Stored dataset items

******

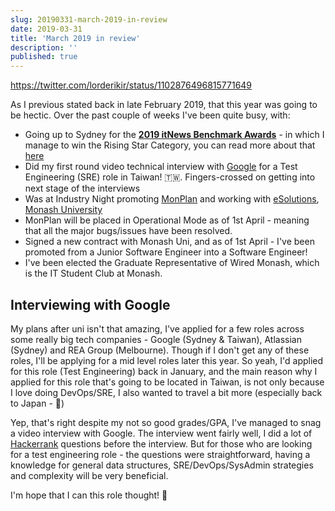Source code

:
 ```yaml
---
slug: 20190331-march-2019-in-review
date: 2019-03-31
title: 'March 2019 in review'
description: ''
published: true
---
```


https://twitter.com/lorderikir/status/1102876496815771649

As I previous stated back in late February 2019, that this year was going to be hectic. Over the past couple of weeks I've been quite busy, with:

- Going up to Sydney for the **[2019 itNews Benchmark Awards](https://www.itnews.com.au/awards/about)** - in which I manage to win the Rising Star Category, you can read more about that [here](./20190314-benchmark-awards)
- Did my first round video technical interview with [Google](https://google.com) for a Test Engineering (SRE) role in Taiwan! 🇹🇼. Fingers-crossed on getting into next stage of the interviews
- Was at Industry Night promoting [MonPlan](https://monplan.apps.monash.edu) and working with [eSolutions](https://monash.edu/esolutions), [Monash University](https://monash.edu)
- MonPlan will be placed in Operational Mode as of 1st April - meaning that all the major bugs/issues have been resolved.
- Signed a new contract with Monash Uni, and as of 1st April - I've been promoted from a Junior Software Engineer into a Software Engineer!
- I've been elected the Graduate Representative of Wired Monash, which is the IT Student Club at Monash.

## Interviewing with Google

My plans after uni isn't that amazing, I've applied for a few roles across some really big tech companies - Google (Sydney & Taiwan), Atlassian (Sydney) and REA Group (Melbourne). Though if I don't get any of these roles, I'll be applying for a mid level roles later this year. So yeah, I'd applied for this role (Test Engineering) back in January, and the main reason why I applied for this role that's going to be located in Taiwan, is not only because I love doing DevOps/SRE, I also wanted to travel a bit more (especially back to Japan - 🤣)

Yep, that's right despite my not so good grades/GPA, I've managed to snag a video interview with Google. The interview went fairly well, I did a lot of [Hackerrank](https://www.hackerrank.com) questions before the interview. But for those who are looking for a test engineering role - the questions were straightforward, having a knowledge for general data structures, SRE/DevOps/SysAdmin strategies and complexity will be very beneficial.

I'm hope that I can this role thought! 🤞
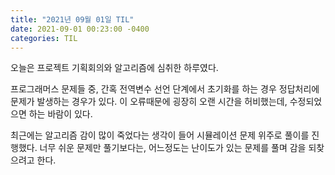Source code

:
 ```yaml
---
title: "2021년 09월 01일 TIL"
date: 2021-09-01 00:23:00 -0400
categories: TIL
---
```


오늘은 프로젝트 기획회의와 알고리즘에 심취한 하루였다.

프로그래머스 문제들 중, 간혹 전역변수 선언 단계에서 초기화를 하는 경우 정답처리에 문제가 발생하는 경우가 있다. 이 오류때문에 굉장히 오랜 시간을 허비했는데, 수정되었으면 하는 바람이 있다.

최근에는 알고리즘 감이 많이 죽었다는 생각이 들어 시뮬레이션 문제 위주로 풀이를 진행했다. 너무 쉬운 문제만 풀기보다는, 어느정도는 난이도가 있는 문제를 풀며 감을 되찾으려고 한다.


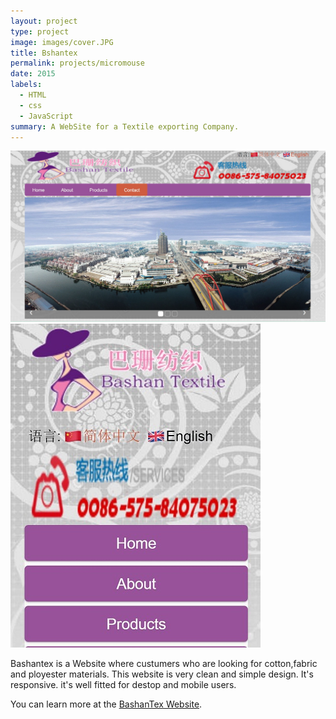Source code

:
 ```yaml
---
layout: project
type: project
image: images/cover.JPG
title: Bshantex
permalink: projects/micromouse
date: 2015
labels:
  - HTML
  - css
  - JavaScript
summary: A WebSite for a Textile exporting Company.
---
```


<div>
  <img src="../images/cover.JPG">
  <img src="../images/mobile.JPG">
</div>

Bashantex is a Website where custumers who are looking for cotton,fabric and ployester materials. This website is very clean and simple design. It's responsive. it's well fitted for destop and mobile users.

You can learn more at the [BashanTex Website](http://www.bashantex.com/Index.html).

******

■ WHAT YOU HAVE TO DO: Write out every line of the entries that holds the word "into".

■ EXPECTED OUTPUT:
- Did my first round video technical interview with [Google](https://google.com) for a Test Engineering (SRE) role in Taiwan! 🇹🇼. Fingers-crossed on getting into next stage of the interviews
- Signed a new contract with Monash Uni, and as of 1st April - I've been promoted from a Junior Software Engineer into a Software Engineer!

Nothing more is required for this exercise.